10. A method as claimed in any preceding claim, wherein the peptide consists of the minimum sequence necessary to enable T cell receptor binding to the pMHC complex.

11. A method as claimed in any preceding claim, wherein the Major Histocompatibility Complex (MHC) is Human Leukocyte Antigen (HLA).

12. A method as claimed in claim 11, wherein the HLA is a class I class II or non-classical HLA molecule.

13. A method as claimed in any preceding claim, wherein the pMHC complex is produced by transforming cells presenting MHC molecules with a vector which expresses the protein sequence or peptide.

14. A method as claimed in claim 13, wherein the vector is a virus.

15. A method as claimed in claim 14, wherein the virus is a Vaccinia virus.

16. A method as claimed in any preceding claim, which further comprises the step of identifying whether the pMHC complex binds to a T cell receptor, the step comprising contacting the pMHC complex with T cells or with T cell receptors under conditions suitable to allow binding between the T cell receptors and the pMHC complex and identifying whether binding between the T cell receptors and the pMHC complex has occurred.

17. A method as claimed in claim 16, which further comprises the step of isolating a T cell which binds to the pMHC complex.

18. A method as claimed in any preceding claim, which comprises isolating a T cell receptor specific for the pMHC complex.

19. A method as claimed in claim 18 wherein the T cell receptor is isolated by isolating nucleic acid encoding the T cell receptor, transforming or transfecting a host cell with said nucleic acid, culturing the host cell under conditions enabling expression and isolating the expressed T cell receptor.

20. A method as claimed in any one of claims 16 to 19, wherein the T cell receptor is soluble T cell receptor.

21. A method as claimed in any preceding claim, further comprising screening for an entity which interferes with the interaction between the pMHC complex and a T cell or T cell receptor.

22. A method as claimed in claim 21, the method comprising contacting a candidate entity with a T cell receptor and the pMHC complex under conditions suitable to allow interaction between the candidate entity, the T cell receptor and the pMHC complex, and determining the extent of interference by the candidate entity to the interaction between the T cell receptor and the pMHC complex.

23. A method as claimed in any preceding claim, wherein the protein sequence is associated with one or more diseases.

24. A method as claimed in claim 23, wherein the disease is an auto-immune disease, a cancer-associated disease, transplant rejection or graft-versus-host disease.

25. A method as claimed in claim 24, wherein the auto-immune disease is one or more of Hashimoto's disease, rheumatoid arthritis, osteo arthritis, dermatitis, chronic active hepatitis, pemphigus vulgaris, systemic lupus erythermatosus, myasthenia gravis, coeliac disease, Sjogren's syndrome, Addison's disease, insulin-dependant diabetes, Grave's disease, primary myxedema, Goodpasture's syndrome, tuberculoid leprosy, multiple sclerosis, ankylosing spondylitis, Reiter's disease, arthritis (post-salmonella, post-shigella, post-yersinia or post-gonococcal), uveitis, amyloidosis in rheumatoid arthritis, thyroiditis, psoriasis vulgaris, or idiopathic hemochromatosis.

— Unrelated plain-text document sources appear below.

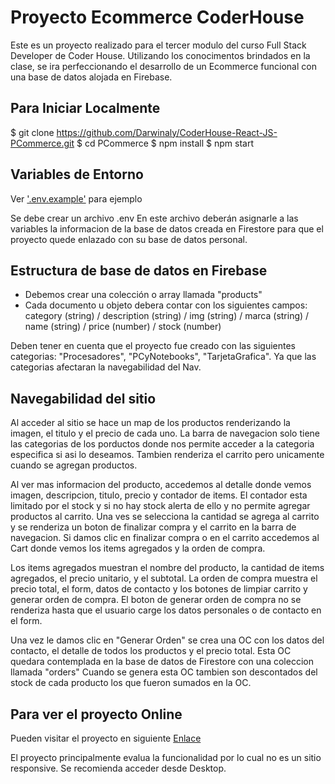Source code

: # Proyecto Ecommerce CoderHouse

Este es un proyecto realizado para el tercer modulo del curso Full Stack Developer de Coder House. Utilizando los conocimentos brindados en la clase, se ira perfeccionando el desarrollo de un Ecommerce funcional con una base de datos alojada en Firebase.  


## Para Iniciar Localmente

$ git clone https://github.com/Darwinaly/CoderHouse-React-JS-PCommerce.git
$ cd PCommerce
$ npm install
$ npm start


## Variables de Entorno

Ver ['.env.example'](https://github.com/Darwinaly/CoderHouse-React-JS-PCommerce.git/main/.env.example) para ejemplo

Se debe crear un archivo .env 
En este archivo deberán asignarle a las variables la informacion de la base de datos creada en Firestore para que el proyecto quede enlazado con su base de datos personal. 

## Estructura de base de datos en Firebase

- Debemos crear una colección o array llamada "products" 
- Cada documento u objeto debera contar con los siguientes campos: category (string) / description (string) / img (string) / marca (string) / name (string) / price (number) / stock (number) 

Deben tener en cuenta que el proyecto fue creado con las siguientes categorias: "Procesadores", "PCyNotebooks", "TarjetaGrafica". Ya que las categorias afectaran la navegabilidad del Nav. 

## Navegabilidad del sitio

Al acceder al sitio se hace un map de los productos renderizando la imagen, el titulo y el precio de cada uno. 
La barra de navegacion solo tiene las categorias de los porductos donde nos permite acceder a la categoria especifica si asi lo deseamos. Tambien renderiza el carrito pero unicamente cuando se agregan productos.

Al ver mas informacion del producto, accedemos al detalle donde vemos imagen, descripcion, titulo, precio y contador de items.
El contador esta limitado por el stock y si no hay stock alerta de ello y no permite agregar productos al carrito. 
Una ves se selecciona la cantidad se agrega al carrito y se renderiza un boton de finalizar compra y el carrito en la barra de navegacion.
Si damos clic en finalizar compra o en el carrito accedemos al Cart donde vemos los items agregados y la orden de compra. 

Los items agregados muestran el nombre del producto, la cantidad de items agregados, el precio unitario, y el subtotal.
La orden de compra muestra el precio total, el form, datos de contacto y los botones de limpiar carrito y generar orden de compra. 
El boton de generar orden de compra no se renderiza hasta que el usuario carge los datos personales o de contacto en el form.

Una vez le damos clic en "Generar Orden" se crea una OC con los datos del contacto, el detalle de todos los productos y el precio total. Esta OC quedara contemplada en la base de datos de Firestore con una coleccion llamada "orders"
Cuando se genera esta OC tambien son descontados del stock de cada producto los que fueron sumados en la OC. 

## Para ver el proyecto Online

Pueden visitar el proyecto en siguiente [Enlace](https://coder-house-react-js-pc-ommerce.vercel.app/)

El proyecto principalmente evalua la funcionalidad por lo cual no es un sitio responsive. Se recomienda acceder desde Desktop.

26. A method as claimed in claim 24, wherein the cancer-associated disease is one or more of breast cancer, colon cancer, skin cancer, ovarian cancer, leukaemia lymphoma, lung cancer, liver cancer, testicular cancer and nasophangeal malignancies.

27. A process Which comprises two or more methods as set out in any preceding claim comprising two or more peptides as set out in any preceding claim, and wherein each method comprises a different peptide in the pMHC.

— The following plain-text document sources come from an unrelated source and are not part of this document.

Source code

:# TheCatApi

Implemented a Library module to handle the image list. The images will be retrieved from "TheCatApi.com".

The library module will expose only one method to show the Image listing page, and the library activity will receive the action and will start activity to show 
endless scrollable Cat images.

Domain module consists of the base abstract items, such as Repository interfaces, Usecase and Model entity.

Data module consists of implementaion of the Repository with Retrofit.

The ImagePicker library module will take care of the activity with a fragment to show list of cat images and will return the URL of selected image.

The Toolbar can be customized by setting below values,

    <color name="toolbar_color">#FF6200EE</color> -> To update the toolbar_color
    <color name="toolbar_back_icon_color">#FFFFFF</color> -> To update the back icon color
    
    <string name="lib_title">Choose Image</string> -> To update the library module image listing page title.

28. An entity identifiable by the method as claimed in any one of claims 1 to 25 or by the process as claimed in claim 27.

29. The use of a pMHC complex, which complex binds to a T cell receptor, to identify a molecule which binds to the pMHC complex.

30. A method as substantially hereinbefore described with reference to, and/or as shown in, FIG. 1 and in the accompanying Examples.

31. A process as substantially hereinbefore described with reference to, and as shown in, the accompanying Examples.

32. A use as substantially hereinbefore described with reference to, and as shown in, the accompanying Examples.